If a line in the listing below contains "instance", return that line.

[[ Material provided open ]]

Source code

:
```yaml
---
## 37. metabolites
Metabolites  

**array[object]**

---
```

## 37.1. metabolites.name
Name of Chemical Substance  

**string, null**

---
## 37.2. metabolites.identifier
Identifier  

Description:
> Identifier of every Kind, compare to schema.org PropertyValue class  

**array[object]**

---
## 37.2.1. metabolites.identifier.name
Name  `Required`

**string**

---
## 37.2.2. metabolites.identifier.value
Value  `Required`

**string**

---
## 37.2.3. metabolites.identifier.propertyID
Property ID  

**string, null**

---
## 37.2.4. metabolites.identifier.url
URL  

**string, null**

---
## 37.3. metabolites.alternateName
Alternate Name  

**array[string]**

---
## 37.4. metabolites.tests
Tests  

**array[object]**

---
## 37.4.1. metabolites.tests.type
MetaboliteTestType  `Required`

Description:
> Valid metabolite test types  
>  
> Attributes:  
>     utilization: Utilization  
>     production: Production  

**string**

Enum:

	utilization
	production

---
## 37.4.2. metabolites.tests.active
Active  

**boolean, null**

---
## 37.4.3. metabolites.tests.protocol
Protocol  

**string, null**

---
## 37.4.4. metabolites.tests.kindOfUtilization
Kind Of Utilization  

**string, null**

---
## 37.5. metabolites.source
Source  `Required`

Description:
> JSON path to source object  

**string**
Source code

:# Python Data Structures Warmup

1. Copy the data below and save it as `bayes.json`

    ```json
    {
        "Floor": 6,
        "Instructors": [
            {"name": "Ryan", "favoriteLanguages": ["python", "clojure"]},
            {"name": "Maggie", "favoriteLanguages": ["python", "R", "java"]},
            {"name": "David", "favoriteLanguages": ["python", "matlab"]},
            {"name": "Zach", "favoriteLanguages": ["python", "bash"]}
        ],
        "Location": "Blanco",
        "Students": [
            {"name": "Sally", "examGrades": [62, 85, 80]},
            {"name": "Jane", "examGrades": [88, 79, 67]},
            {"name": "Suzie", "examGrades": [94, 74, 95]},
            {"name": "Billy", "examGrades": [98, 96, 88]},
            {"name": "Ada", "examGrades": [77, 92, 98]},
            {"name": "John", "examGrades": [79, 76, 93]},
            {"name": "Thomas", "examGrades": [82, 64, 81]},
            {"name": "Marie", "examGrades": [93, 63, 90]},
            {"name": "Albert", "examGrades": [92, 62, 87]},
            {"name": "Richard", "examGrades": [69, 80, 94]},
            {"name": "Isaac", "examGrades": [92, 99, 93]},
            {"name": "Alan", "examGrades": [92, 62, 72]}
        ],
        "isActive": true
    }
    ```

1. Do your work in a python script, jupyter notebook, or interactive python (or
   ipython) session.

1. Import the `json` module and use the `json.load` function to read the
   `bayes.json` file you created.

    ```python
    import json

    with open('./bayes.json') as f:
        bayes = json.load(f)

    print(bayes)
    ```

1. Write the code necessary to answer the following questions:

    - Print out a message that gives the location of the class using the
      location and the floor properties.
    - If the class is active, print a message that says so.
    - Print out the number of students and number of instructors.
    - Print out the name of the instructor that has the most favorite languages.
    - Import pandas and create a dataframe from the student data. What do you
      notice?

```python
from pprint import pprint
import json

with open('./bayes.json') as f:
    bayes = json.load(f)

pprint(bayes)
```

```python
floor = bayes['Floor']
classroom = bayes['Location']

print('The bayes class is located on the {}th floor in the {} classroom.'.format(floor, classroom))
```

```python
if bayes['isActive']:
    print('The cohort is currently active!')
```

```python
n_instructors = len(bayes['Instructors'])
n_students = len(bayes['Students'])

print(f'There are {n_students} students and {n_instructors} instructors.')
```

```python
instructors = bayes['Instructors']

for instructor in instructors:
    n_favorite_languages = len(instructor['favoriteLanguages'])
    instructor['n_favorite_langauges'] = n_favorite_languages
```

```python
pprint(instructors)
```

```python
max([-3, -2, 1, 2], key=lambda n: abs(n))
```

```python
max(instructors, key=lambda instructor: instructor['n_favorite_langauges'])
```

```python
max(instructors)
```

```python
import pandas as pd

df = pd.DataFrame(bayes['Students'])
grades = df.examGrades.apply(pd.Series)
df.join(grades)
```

[[ Material provided closed ]]
[[ Material provided open ]]

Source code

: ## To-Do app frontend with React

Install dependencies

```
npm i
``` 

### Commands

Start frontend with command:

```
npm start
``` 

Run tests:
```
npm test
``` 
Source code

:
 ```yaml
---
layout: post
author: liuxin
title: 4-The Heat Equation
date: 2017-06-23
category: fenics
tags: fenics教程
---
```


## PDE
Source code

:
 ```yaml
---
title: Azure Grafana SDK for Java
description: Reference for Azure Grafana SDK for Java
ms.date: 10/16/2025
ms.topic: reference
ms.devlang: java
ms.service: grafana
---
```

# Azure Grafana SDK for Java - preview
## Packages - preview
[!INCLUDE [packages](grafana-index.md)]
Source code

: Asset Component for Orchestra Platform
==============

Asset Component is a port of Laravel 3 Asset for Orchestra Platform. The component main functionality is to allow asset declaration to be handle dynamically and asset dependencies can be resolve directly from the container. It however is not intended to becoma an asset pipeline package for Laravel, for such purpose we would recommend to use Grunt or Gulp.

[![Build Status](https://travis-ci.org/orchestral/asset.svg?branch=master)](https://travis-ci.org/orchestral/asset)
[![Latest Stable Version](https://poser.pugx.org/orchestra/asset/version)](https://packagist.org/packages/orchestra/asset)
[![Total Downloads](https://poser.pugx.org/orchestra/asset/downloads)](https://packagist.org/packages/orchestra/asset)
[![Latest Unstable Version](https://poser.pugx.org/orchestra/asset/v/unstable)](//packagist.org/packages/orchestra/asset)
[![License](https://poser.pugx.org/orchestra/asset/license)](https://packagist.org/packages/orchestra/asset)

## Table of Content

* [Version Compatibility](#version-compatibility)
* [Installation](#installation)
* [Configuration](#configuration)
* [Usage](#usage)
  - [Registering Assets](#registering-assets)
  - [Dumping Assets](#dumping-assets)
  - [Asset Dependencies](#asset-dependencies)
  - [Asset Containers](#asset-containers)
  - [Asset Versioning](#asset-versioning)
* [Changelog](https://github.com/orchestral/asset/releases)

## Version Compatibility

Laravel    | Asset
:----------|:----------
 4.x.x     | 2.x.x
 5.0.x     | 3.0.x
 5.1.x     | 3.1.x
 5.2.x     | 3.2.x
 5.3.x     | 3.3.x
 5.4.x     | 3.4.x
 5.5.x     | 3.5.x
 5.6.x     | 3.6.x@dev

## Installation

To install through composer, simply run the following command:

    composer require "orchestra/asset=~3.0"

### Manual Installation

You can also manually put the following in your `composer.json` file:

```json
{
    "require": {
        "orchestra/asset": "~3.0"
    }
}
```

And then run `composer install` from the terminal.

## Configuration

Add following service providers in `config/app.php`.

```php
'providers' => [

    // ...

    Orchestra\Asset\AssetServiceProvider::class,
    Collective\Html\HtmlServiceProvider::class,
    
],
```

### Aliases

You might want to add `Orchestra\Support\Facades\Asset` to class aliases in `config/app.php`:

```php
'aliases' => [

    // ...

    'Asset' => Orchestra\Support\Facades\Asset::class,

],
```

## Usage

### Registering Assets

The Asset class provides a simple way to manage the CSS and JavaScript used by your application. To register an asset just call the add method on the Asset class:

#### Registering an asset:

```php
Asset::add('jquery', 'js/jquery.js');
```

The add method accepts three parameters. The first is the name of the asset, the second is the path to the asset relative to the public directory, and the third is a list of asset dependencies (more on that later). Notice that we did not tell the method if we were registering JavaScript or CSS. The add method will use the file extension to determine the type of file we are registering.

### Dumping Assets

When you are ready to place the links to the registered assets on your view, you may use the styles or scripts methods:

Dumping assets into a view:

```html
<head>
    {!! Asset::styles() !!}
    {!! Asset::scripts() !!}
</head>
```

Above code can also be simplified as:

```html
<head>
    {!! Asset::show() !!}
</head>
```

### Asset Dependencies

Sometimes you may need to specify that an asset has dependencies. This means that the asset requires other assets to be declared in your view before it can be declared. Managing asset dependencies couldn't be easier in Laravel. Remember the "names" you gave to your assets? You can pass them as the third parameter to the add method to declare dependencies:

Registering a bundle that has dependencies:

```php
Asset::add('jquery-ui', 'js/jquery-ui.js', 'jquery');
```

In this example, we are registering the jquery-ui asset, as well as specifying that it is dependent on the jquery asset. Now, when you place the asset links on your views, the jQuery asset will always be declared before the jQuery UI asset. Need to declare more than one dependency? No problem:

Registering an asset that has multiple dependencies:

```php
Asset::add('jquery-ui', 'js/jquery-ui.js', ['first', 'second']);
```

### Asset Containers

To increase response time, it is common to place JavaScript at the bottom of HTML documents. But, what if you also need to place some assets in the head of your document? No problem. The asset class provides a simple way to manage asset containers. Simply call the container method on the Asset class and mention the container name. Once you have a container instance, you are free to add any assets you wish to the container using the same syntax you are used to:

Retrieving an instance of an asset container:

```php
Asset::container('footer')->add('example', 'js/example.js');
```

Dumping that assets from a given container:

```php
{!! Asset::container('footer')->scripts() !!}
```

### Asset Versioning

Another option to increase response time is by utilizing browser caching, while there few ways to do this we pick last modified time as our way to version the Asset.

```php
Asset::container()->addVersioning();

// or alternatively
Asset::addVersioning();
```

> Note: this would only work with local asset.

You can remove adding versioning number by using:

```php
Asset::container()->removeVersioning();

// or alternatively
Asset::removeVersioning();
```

[[ Material provided closed ]]

Solution for this problem:
To increase response time, it is common to place JavaScript at the bottom of HTML documents. But, what if you also need to place some assets in the head of your document? No problem. The asset class provides a simple way to manage asset containers. Simply call the container method on the Asset class and mention the container name. Once you have a container instance, you are free to add any assets you wish to the container using the same syntax you are used to:
Retrieving an instance of an asset container:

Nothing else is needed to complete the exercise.